— Task goal —
Output every line of the entries from the line containing "### **Software list**" through the last, exactly, with no other content.

— Records provided —
◆ ◆ ◆ ◆ ◆ ◆ ◆
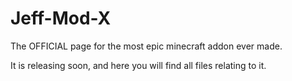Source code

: # Jeff-Mod-X
The OFFICIAL page for the most epic minecraft addon ever made.

It is releasing soon, and here you will find all files relating to it.
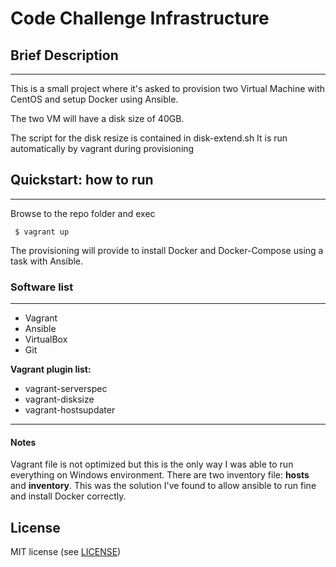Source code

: # **Code Challenge Infrastructure**
 ## **Brief Description**
 ---
 This is a small project where it's asked to provision two Virtual Machine with CentOS and setup Docker using Ansible.

 The two VM will have a disk size of 40GB.

 The script for the disk resize is contained in disk-extend.sh
 It is run automatically by vagrant during provisioning

 ## **Quickstart: how to run**
 ---
 Browse to the repo folder and exec 
 
` $ vagrant up`

The provisioning will provide to install Docker and Docker-Compose using a task with Ansible.


### **Software list**
---

* Vagrant
* Ansible
* VirtualBox
* Git
 
**Vagrant plugin list:**
* vagrant-serverspec
* vagrant-disksize
* vagrant-hostsupdater
 

---

#### **Notes**
Vagrant file is not optimized but this is the only way I was able to run everything on Windows environment.
There are two inventory file: **hosts** and **inventory**. This was the solution I've found to allow ansible to run fine and install Docker correctly.


## License

MIT license (see [LICENSE][license])

[vagrant]: http://vagrantup.com
[serverspec]: http://serverspec.org

[franzqat]: https://github.com/franzqat

[license]: https://github.com/franzqat/Code-Challenge-Infrastructure/blob/master/LICENSE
◆ ◆ ◆ ◆ ◆ ◆ ◆
— Answer to the problem —
### **Software list**
---

* Vagrant
* Ansible
* VirtualBox
* Git
 
**Vagrant plugin list:**
* vagrant-serverspec
* vagrant-disksize
* vagrant-hostsupdater
 

---

#### **Notes**
Vagrant file is not optimized but this is the only way I was able to run everything on Windows environment.
There are two inventory file: **hosts** and **inventory**. This was the solution I've found to allow ansible to run fine and install Docker correctly.


## License

MIT license (see [LICENSE][license])

[vagrant]: http://vagrantup.com
[serverspec]: http://serverspec.org

[franzqat]: https://github.com/franzqat

[license]: https://github.com/franzqat/Code-Challenge-Infrastructure/blob/master/LICENSE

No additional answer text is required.